On the national level, she has served on the National Certification Board for Diabetes Educators and is involved in the national board of the American Diabetes Association, As one of the foremost experts in her field, she is in demand on the lecture circuit, and has presented throughout the United States as well as in Budapest, Mexico City, and Birmingham, England. She is an associate editor for "Diabetes Spectrum," has written for most of the major diabetes journals, and has been a reviewer for many nurse practitioner journals and nursing texts focusing on the care of persons with diabetes.

The co-author of a book on diabetes management that will be published through the American Diabetes Association in June, she was selected by her students at Yale in 1994 for the Excellence in Teaching Award. In 1995 the American Academy of Nurse Practitioners presented her with the Connecticut State Award for Excellence in Clinical Practice.

Image: William Lucas William Lucas '69 will receive the Distinguished Administrator Award. Lucas has devoted his entire career to Fairfield University, beginning in the Office of Financial Aid after graduation and progressing to University comptroller three years later. In 1983, then-University President Aloysius P. Kelley, S.J., named him vice president for finance.

The fiscal year ending in June 2004 marked the University's 34th consecutive year of operating within a balanced budget, in spite of the fluctuations in the financial markets and while expanding steadily in size, reputation and endowment.

Dedicated to keeping Fairfield's fiscal health strong, Lucas has worked diligently, carrying out or overseeing the wide-ranging responsibilities of the Finance Division. His responsibilities include supervising the departments of payroll, the bursar, accounting, purchasing, the physical plant, and human resources.
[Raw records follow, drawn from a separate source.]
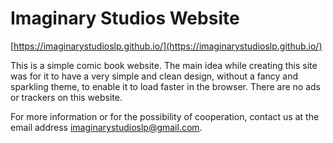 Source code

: # Imaginary Studios Website

[https://imaginarystudioslp.github.io/](https://imaginarystudioslp.github.io/)

This is a simple comic book website. 
The main idea while creating this site was for it to have a very simple and clean design, without a fancy and sparkling theme, to enable it to load faster in the browser.
There are no ads or trackers on this website.

For more information or for the possibility of cooperation, contact us at the email address imaginarystudioslp@gmail.com.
New facilities, technologies, and services have made their way into the budget with regularity during his tenure. When Lucas began working full-time, the University was half the size it is today in enrollment, facilities, faculty, and staff. Today the annual budget stands in excess of $100 million and the endowment has more than doubled in the last decade.

Image: Ron Carapezzi Ron Carapezzi '81, chair of the Dinner Committee for the Fairfield Awards dinner, majored in finance at Fairfield and went on to spend one year playing shortstop with the Cincinnati Reds' minor league team. Today he is president and CEO of GE Commercial & Industrial Finance and regularly deals with people and companies from every corner of the globe. His corporate experience has reinforced his commitment to promoting diversity on campus, not only to increase opportunities but to provide valuable experience for all students as they learn from people of various cultures and backgrounds.

Carapezzi and his wife, Newell, are benefactors of the University. Together they established the Richard Magro Jr. '81 Scholarship, in memory of his good friend and classmate who died about 10 years ago. Carapezzi was also an active member of the class committee during the three-year Our Promise: The Campaign for Fairfield University.

Carapezzi recently won a Privilege & Responsibility award from his former high school, St. Joseph's in Trumbull, for his contributions to scholarship funds, sports, and academics. He has served on the board of the Domus Foundation in Stamford and is active in the Hephzibah Children's Association in Illinois.

Since its inception in 1988, the dinner has raised $3.9 million for the endowed Alumni Multicultural Scholarship fund and provided financial aid to 80 students.